• Available records:

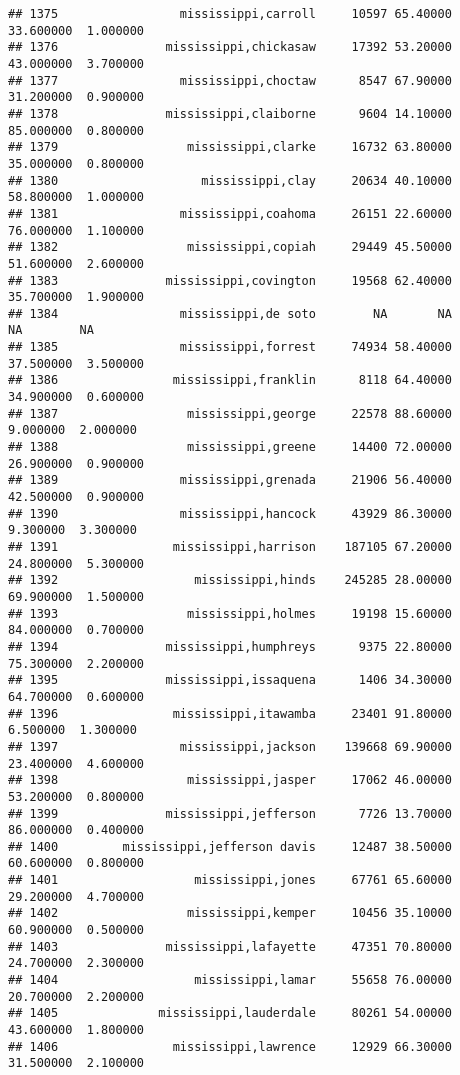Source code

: \documentclass[
]{article}
\begin{document}
\begin{verbatim}
## 1375                 mississippi,carroll     10597 65.40000 33.600000  1.000000
## 1376               mississippi,chickasaw     17392 53.20000 43.000000  3.700000
## 1377                 mississippi,choctaw      8547 67.90000 31.200000  0.900000
## 1378               mississippi,claiborne      9604 14.10000 85.000000  0.800000
## 1379                  mississippi,clarke     16732 63.80000 35.000000  0.800000
## 1380                    mississippi,clay     20634 40.10000 58.800000  1.000000
## 1381                 mississippi,coahoma     26151 22.60000 76.000000  1.100000
## 1382                  mississippi,copiah     29449 45.50000 51.600000  2.600000
## 1383               mississippi,covington     19568 62.40000 35.700000  1.900000
## 1384                 mississippi,de soto        NA       NA        NA        NA
## 1385                 mississippi,forrest     74934 58.40000 37.500000  3.500000
## 1386                mississippi,franklin      8118 64.40000 34.900000  0.600000
## 1387                  mississippi,george     22578 88.60000  9.000000  2.000000
## 1388                  mississippi,greene     14400 72.00000 26.900000  0.900000
## 1389                 mississippi,grenada     21906 56.40000 42.500000  0.900000
## 1390                 mississippi,hancock     43929 86.30000  9.300000  3.300000
## 1391                mississippi,harrison    187105 67.20000 24.800000  5.300000
## 1392                   mississippi,hinds    245285 28.00000 69.900000  1.500000
## 1393                  mississippi,holmes     19198 15.60000 84.000000  0.700000
## 1394               mississippi,humphreys      9375 22.80000 75.300000  2.200000
## 1395               mississippi,issaquena      1406 34.30000 64.700000  0.600000
## 1396                mississippi,itawamba     23401 91.80000  6.500000  1.300000
## 1397                 mississippi,jackson    139668 69.90000 23.400000  4.600000
## 1398                  mississippi,jasper     17062 46.00000 53.200000  0.800000
## 1399               mississippi,jefferson      7726 13.70000 86.000000  0.400000
## 1400         mississippi,jefferson davis     12487 38.50000 60.600000  0.800000
## 1401                   mississippi,jones     67761 65.60000 29.200000  4.700000
## 1402                  mississippi,kemper     10456 35.10000 60.900000  0.500000
## 1403               mississippi,lafayette     47351 70.80000 24.700000  2.300000
## 1404                   mississippi,lamar     55658 76.00000 20.700000  2.200000
## 1405              mississippi,lauderdale     80261 54.00000 43.600000  1.800000
## 1406                mississippi,lawrence     12929 66.30000 31.500000  2.100000

\end{verbatim}
\end{document}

• To do:
Omit the pictures and write out the remaining data exactly.

• Response to this task:
Source code

: \documentclass[
]{article}
\begin{document}
\begin{verbatim}
## 1375                 mississippi,carroll     10597 65.40000 33.600000  1.000000
## 1376               mississippi,chickasaw     17392 53.20000 43.000000  3.700000
## 1377                 mississippi,choctaw      8547 67.90000 31.200000  0.900000
## 1378               mississippi,claiborne      9604 14.10000 85.000000  0.800000
## 1379                  mississippi,clarke     16732 63.80000 35.000000  0.800000
## 1380                    mississippi,clay     20634 40.10000 58.800000  1.000000
## 1381                 mississippi,coahoma     26151 22.60000 76.000000  1.100000
## 1382                  mississippi,copiah     29449 45.50000 51.600000  2.600000
## 1383               mississippi,covington     19568 62.40000 35.700000  1.900000
## 1384                 mississippi,de soto        NA       NA        NA        NA
## 1385                 mississippi,forrest     74934 58.40000 37.500000  3.500000
## 1386                mississippi,franklin      8118 64.40000 34.900000  0.600000
## 1387                  mississippi,george     22578 88.60000  9.000000  2.000000
## 1388                  mississippi,greene     14400 72.00000 26.900000  0.900000
## 1389                 mississippi,grenada     21906 56.40000 42.500000  0.900000
## 1390                 mississippi,hancock     43929 86.30000  9.300000  3.300000
## 1391                mississippi,harrison    187105 67.20000 24.800000  5.300000
## 1392                   mississippi,hinds    245285 28.00000 69.900000  1.500000
## 1393                  mississippi,holmes     19198 15.60000 84.000000  0.700000
## 1394               mississippi,humphreys      9375 22.80000 75.300000  2.200000
## 1395               mississippi,issaquena      1406 34.30000 64.700000  0.600000
## 1396                mississippi,itawamba     23401 91.80000  6.500000  1.300000
## 1397                 mississippi,jackson    139668 69.90000 23.400000  4.600000
## 1398                  mississippi,jasper     17062 46.00000 53.200000  0.800000
## 1399               mississippi,jefferson      7726 13.70000 86.000000  0.400000
## 1400         mississippi,jefferson davis     12487 38.50000 60.600000  0.800000
## 1401                   mississippi,jones     67761 65.60000 29.200000  4.700000
## 1402                  mississippi,kemper     10456 35.10000 60.900000  0.500000
## 1403               mississippi,lafayette     47351 70.80000 24.700000  2.300000
## 1404                   mississippi,lamar     55658 76.00000 20.700000  2.200000
## 1405              mississippi,lauderdale     80261 54.00000 43.600000  1.800000
## 1406                mississippi,lawrence     12929 66.30000 31.500000  2.100000

\end{verbatim}
\end{document}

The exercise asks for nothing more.